Pictures paired with source code:
________________________________________
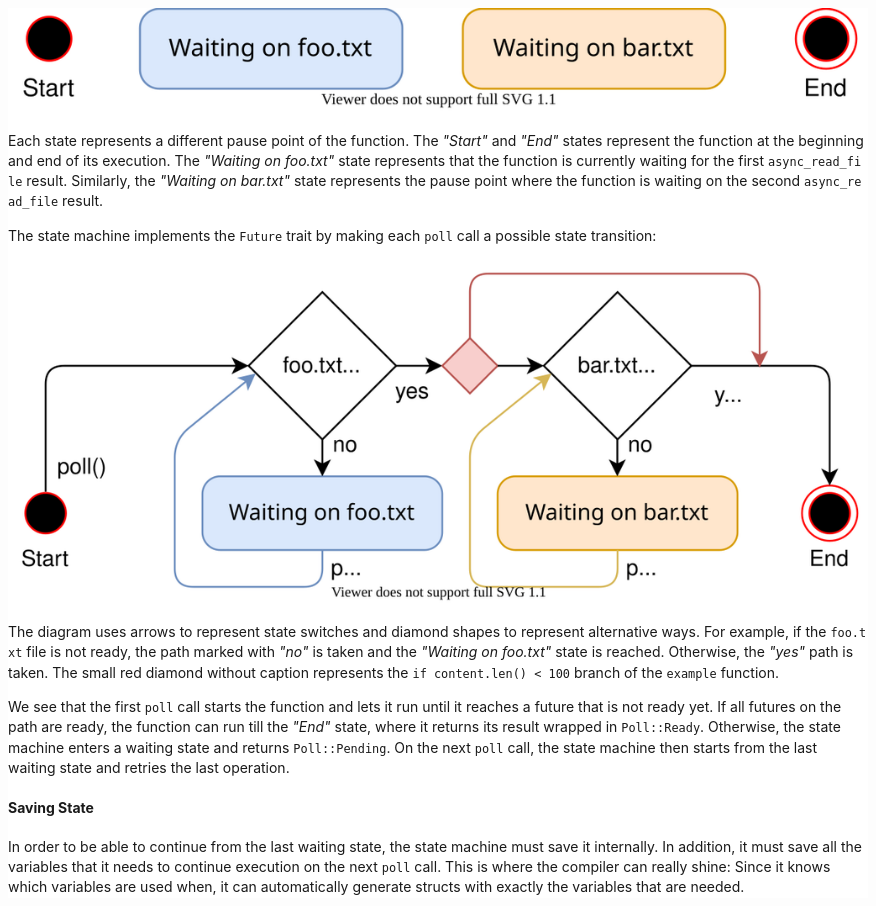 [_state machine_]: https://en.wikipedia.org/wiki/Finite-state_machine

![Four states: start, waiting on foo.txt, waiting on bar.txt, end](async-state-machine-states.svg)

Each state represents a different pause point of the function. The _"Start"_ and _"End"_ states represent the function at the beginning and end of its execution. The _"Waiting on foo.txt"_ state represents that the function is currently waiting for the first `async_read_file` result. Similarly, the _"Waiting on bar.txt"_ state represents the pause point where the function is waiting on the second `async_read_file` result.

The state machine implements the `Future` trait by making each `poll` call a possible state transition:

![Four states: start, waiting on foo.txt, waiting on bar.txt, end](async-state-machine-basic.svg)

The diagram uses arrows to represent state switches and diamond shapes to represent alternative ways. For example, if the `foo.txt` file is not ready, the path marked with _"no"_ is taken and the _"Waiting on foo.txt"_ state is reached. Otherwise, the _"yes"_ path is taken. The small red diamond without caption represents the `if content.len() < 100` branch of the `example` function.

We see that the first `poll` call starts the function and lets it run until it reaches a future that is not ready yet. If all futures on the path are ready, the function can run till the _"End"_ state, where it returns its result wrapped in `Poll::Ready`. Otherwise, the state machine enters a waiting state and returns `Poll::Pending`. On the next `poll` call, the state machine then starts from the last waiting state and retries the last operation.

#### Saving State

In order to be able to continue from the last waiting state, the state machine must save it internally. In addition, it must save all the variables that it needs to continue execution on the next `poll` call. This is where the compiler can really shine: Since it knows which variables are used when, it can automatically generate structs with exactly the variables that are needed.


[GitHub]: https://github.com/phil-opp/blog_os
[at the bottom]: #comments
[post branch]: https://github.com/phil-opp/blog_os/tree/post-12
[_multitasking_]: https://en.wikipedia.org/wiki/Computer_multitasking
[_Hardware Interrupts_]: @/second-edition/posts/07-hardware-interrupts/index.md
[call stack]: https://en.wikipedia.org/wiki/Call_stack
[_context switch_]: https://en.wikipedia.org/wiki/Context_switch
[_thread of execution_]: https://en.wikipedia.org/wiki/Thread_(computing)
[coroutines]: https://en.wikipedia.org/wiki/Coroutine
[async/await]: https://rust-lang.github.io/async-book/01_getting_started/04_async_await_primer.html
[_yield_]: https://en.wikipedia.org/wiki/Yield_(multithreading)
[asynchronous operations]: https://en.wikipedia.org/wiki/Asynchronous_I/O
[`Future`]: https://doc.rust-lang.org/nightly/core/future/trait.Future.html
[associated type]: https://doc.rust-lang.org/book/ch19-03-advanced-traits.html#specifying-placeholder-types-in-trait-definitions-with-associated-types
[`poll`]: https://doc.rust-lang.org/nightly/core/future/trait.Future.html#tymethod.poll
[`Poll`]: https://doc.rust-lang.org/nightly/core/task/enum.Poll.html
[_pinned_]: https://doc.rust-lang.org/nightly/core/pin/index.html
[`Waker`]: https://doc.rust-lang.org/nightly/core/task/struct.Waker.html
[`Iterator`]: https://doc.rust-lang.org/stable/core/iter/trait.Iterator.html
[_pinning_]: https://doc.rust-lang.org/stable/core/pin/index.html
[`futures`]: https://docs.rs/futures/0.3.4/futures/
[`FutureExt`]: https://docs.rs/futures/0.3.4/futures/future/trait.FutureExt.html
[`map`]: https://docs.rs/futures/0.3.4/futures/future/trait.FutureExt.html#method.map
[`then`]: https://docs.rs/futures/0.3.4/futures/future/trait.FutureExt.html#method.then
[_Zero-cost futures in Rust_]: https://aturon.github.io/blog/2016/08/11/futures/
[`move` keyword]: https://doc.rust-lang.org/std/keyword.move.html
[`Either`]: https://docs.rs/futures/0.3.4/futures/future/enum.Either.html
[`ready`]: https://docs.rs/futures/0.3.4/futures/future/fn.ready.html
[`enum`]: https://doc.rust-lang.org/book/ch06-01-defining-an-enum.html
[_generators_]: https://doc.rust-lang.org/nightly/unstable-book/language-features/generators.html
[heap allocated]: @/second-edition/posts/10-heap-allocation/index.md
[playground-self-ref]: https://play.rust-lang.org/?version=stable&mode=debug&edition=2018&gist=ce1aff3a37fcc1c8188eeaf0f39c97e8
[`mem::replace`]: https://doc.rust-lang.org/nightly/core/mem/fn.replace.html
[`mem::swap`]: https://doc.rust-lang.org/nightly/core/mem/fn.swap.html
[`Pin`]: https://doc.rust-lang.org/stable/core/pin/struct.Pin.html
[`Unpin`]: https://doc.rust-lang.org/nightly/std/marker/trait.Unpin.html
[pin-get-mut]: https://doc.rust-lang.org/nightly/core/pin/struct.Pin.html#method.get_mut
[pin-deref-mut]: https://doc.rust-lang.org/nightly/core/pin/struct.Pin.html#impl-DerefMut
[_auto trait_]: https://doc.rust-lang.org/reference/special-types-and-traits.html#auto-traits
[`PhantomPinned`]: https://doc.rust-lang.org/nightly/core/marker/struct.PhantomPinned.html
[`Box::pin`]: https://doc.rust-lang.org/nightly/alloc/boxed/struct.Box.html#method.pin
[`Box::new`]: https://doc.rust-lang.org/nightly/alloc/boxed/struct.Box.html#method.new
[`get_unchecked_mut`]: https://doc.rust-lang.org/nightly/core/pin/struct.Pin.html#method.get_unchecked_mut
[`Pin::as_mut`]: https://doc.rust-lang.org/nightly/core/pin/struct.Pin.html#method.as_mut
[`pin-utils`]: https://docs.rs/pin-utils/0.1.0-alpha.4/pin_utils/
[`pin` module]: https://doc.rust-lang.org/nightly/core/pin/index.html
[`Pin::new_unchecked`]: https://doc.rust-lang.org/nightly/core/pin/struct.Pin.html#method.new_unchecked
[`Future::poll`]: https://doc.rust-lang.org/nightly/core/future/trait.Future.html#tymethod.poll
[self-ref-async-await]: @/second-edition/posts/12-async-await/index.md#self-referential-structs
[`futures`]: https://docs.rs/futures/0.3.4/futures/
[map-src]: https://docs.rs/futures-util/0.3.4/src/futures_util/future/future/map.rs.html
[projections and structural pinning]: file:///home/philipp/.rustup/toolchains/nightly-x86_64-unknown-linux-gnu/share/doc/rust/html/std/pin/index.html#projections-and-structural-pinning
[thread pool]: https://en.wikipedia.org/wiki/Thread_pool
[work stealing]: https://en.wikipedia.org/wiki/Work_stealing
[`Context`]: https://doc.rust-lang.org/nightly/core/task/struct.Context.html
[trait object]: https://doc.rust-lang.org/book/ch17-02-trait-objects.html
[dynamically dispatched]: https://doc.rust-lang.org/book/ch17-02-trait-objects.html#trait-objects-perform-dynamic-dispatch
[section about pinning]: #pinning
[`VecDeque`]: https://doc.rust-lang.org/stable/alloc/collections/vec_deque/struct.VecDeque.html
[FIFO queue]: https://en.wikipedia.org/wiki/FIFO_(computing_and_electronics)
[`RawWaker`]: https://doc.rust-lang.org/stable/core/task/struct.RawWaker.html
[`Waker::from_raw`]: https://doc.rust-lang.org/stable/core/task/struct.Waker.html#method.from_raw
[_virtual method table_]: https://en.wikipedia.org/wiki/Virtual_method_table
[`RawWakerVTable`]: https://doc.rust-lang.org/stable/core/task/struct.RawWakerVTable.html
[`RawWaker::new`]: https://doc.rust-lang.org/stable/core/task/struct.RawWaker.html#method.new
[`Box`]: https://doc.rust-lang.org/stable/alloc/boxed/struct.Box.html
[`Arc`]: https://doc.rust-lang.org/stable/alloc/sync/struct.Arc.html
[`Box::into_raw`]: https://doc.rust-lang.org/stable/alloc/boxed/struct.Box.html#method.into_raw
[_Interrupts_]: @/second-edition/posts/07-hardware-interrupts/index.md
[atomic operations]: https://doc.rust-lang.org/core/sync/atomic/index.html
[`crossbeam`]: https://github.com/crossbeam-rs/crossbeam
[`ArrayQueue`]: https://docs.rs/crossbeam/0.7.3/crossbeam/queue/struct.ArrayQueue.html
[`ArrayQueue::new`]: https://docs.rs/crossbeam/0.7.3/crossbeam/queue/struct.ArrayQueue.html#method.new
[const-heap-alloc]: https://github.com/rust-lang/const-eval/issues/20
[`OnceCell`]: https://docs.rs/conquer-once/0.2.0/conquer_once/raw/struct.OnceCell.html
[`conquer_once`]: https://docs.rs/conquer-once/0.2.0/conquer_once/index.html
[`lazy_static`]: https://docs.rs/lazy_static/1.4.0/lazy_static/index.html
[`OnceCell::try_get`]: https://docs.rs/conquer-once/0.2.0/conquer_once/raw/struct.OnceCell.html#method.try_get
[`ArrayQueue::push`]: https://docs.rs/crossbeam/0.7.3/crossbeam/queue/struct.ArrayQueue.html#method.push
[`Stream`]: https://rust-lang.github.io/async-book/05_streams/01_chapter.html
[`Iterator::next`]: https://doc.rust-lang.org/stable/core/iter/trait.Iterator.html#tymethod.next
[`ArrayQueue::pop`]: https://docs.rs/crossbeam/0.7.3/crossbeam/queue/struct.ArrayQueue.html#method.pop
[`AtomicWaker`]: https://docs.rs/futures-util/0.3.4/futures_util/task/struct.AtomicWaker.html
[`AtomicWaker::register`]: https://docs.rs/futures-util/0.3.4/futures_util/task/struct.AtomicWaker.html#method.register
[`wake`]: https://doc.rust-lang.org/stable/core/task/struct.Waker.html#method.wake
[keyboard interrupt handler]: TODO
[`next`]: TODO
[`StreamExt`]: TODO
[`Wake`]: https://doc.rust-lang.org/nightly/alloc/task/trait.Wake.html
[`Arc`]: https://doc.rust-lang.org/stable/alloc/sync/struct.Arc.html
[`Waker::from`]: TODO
________________________________________
• **Work order**: The word to look for is "types"; copy out every line of the entries that holds it.

• **Output of the task**:
[associated type]: https://doc.rust-lang.org/book/ch19-03-advanced-traits.html#specifying-placeholder-types-in-trait-definitions-with-associated-types
[_auto trait_]: https://doc.rust-lang.org/reference/special-types-and-traits.html#auto-traits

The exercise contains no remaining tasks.